*** Opening Dataset entries ***

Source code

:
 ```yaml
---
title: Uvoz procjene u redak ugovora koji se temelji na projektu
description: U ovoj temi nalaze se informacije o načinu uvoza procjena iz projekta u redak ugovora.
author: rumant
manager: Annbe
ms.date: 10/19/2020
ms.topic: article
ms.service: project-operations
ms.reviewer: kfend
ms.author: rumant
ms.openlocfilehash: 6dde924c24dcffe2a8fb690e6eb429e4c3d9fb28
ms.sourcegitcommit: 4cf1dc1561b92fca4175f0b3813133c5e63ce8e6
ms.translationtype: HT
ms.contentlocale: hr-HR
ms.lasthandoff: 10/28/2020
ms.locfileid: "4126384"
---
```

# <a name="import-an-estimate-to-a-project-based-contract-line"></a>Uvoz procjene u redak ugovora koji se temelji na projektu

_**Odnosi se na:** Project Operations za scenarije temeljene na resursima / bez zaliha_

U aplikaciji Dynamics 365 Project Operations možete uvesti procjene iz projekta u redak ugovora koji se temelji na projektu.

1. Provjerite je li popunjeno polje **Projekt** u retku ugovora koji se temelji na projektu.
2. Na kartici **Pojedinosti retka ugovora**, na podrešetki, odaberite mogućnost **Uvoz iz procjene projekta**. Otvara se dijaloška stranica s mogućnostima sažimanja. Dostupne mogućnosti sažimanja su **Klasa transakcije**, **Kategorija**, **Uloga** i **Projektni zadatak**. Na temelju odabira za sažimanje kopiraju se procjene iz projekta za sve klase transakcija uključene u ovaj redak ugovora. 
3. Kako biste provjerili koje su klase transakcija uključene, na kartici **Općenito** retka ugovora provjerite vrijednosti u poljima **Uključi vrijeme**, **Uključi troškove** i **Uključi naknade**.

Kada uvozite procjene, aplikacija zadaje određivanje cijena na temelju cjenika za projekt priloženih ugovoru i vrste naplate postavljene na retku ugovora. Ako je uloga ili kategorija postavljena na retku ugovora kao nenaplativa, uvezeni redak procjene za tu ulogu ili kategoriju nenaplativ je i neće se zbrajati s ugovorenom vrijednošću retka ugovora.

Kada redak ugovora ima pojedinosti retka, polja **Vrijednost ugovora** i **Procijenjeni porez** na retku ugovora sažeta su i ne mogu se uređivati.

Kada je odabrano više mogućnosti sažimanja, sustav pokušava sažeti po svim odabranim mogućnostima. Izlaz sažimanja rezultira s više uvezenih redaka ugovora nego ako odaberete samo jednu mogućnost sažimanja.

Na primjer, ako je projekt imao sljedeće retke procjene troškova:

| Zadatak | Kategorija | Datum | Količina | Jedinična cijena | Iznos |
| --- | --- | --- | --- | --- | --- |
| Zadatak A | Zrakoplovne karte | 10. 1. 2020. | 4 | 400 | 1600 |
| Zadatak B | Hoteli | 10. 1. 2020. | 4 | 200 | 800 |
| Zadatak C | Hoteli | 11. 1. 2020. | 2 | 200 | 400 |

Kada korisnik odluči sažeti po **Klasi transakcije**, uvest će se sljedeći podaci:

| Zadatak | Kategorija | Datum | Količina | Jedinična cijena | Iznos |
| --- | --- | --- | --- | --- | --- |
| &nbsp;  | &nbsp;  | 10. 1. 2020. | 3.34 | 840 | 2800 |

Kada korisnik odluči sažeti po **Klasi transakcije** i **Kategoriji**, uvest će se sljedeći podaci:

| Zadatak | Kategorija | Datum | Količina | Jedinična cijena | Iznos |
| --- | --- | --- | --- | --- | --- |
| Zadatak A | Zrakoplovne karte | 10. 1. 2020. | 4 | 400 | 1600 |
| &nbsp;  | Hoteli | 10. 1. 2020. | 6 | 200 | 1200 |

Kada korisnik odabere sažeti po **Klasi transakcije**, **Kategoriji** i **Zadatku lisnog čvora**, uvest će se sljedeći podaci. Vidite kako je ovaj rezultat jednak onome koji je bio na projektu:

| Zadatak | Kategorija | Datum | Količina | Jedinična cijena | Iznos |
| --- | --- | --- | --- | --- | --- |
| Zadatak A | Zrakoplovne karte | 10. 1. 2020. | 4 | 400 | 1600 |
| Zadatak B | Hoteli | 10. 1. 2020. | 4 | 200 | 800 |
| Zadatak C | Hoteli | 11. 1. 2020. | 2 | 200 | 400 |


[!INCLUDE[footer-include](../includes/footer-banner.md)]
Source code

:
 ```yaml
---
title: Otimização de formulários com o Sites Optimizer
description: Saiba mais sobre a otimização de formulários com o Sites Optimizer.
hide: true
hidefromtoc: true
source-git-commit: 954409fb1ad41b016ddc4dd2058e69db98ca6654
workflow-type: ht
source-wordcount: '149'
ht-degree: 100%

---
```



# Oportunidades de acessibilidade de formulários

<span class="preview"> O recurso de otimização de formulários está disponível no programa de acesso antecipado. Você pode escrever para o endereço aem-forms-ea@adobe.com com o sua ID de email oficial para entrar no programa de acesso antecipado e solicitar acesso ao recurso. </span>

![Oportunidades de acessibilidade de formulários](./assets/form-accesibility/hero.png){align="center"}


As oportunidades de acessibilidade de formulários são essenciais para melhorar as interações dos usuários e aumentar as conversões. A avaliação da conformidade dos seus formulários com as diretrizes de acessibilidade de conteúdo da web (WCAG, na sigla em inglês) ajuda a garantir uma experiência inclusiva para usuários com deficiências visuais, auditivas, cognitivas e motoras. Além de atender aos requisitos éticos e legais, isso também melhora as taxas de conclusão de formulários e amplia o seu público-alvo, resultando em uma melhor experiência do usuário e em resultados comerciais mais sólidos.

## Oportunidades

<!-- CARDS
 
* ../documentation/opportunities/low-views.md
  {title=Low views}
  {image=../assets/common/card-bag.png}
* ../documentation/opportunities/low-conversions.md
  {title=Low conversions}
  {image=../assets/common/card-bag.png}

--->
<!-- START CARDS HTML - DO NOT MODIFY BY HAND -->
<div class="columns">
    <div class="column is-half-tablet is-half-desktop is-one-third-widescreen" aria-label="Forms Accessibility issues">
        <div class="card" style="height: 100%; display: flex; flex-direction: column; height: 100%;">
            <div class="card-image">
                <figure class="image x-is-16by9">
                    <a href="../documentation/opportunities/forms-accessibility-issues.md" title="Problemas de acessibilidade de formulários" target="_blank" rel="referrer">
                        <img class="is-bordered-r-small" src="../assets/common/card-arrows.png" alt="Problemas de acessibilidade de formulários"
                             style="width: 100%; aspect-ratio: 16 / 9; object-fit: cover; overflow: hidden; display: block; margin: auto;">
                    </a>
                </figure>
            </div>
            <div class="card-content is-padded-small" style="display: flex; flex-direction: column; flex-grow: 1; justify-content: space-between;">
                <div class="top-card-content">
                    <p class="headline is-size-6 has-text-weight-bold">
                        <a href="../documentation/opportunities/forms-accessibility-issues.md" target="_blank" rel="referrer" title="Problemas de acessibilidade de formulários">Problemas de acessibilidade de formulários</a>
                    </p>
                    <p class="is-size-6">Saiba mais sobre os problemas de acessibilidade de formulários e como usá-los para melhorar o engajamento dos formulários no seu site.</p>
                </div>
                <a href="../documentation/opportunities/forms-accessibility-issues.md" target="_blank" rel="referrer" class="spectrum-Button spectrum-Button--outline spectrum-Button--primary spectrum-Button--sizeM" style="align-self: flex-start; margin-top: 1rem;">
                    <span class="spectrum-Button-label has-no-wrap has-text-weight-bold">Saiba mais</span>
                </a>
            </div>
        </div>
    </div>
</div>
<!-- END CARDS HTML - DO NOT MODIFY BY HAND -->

*** Closing Dataset entries ***

**Exercise instructions**: From the listing above, work out the number of lines that contain "retka" and give only that.

**Response to the exercise**: 4